The book also details me being a vegetarian, not a vegan, for environmental reasons, as well as my own desire to be a more accommodating person wherever I am in the world. What surprised me writing the book is that I lived in Puerto Rico for the most part when I worked on the proposal, so the book ended up being filled with tropical ingredients that I never had the chance to cook. with when I was in New York. I mean, I could have found passion fruit or banana flowers, but these were things I just got as a gift here. If I had written it while living in Brooklyn it probably would have been worded very differently, but writing it from here allowed me to substantiate it more realistically from the point of view of someone who lives in a place that is on the front lines of climate change. It’s a place where agroecology as a means of food sovereignty is a very real and active idea and community, and you can experience it. For me, that experience came from being able to find a farmer who would just give me their banana flowers, or having friends who have passion fruit trees or lemon trees and can bring me their bounty. I think the anchoring of the book in the true potential of a community, and how communities can grow and feed each other, is something I hadn’t really counted on.
Are there any books that you feel have created the necessary space for your book to exist?

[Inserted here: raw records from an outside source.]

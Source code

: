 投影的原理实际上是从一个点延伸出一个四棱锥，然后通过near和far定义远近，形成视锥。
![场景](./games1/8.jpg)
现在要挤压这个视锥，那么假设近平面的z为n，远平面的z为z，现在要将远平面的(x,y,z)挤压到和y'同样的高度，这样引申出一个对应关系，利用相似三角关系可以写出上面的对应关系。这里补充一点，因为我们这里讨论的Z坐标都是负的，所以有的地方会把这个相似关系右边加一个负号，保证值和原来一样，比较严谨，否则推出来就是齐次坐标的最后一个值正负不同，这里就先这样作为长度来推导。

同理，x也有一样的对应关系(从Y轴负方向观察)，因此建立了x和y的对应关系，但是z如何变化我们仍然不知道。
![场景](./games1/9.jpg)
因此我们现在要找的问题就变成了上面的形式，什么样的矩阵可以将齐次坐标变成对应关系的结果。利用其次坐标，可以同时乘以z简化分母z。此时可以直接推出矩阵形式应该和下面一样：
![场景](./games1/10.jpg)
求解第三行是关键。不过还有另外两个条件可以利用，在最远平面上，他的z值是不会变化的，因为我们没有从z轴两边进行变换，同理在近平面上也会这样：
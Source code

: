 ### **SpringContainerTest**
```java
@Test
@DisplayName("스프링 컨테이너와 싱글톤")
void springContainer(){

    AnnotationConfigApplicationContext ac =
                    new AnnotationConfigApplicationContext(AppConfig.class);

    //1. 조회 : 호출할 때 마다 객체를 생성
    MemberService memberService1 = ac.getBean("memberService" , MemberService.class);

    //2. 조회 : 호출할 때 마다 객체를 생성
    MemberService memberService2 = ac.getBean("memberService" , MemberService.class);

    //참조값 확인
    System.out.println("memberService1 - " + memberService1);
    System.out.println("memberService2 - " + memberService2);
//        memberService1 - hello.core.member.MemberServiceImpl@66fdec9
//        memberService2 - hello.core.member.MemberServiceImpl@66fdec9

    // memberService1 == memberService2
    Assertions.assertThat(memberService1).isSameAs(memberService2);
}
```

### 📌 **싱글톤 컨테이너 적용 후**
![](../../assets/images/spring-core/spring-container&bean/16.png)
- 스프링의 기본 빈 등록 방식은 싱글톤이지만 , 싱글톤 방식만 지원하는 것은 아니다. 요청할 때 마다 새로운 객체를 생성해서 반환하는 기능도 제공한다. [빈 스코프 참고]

I don’t think my book could exist without it Hippie food by Jonathan Kauffman or Hunger for change by Warren Belasco, published in the early 1990s, is about counterculture cuisine. Aside from academic work, though, it’s very hard to find people who capture the specific influence of ecofeminism on actual food, or question the legacy of soy or whatever, and how those things live on today in the vegan and vegetarian world. kitchen. That writing has very direct antecedents in terms of counterculture cuisine, because people are so obsessed with the communes and the hippies and the food that came out of the Vietnam War protests. That’s super interesting, but I wanted to bring that in now and say: Okay, what has happened since then and has had a certain influence on the way plant foods have taken shape? The cookbooks of the last 50 years were the real founder, because I wanted this to be a food book, not a history book. Obviously there are no recipes in it, but I wanted people to get a deep sense of what vegan and vegetarian food has been like, in order to give more life and more material logic to the cultural and political ideology that surrounds it. I think when people hear about vegan, vegetarian, or plant-based eating, it’s all ideological, and for me, I want it to be very real and tangible as well.
Is there an aspect of this book that you really want to talk about, or that you haven’t talked about as much as you’d like?
I think in the future I’d like to talk less specifically about plant foods and more about building regional, resilient food systems and what that really looks like. I definitely feel like I got this out of my system; It’s a short book, but I feel like I really said what I had to say about what this kind of food can do, and what it is. has finished.
This conversation has been edited and condensed.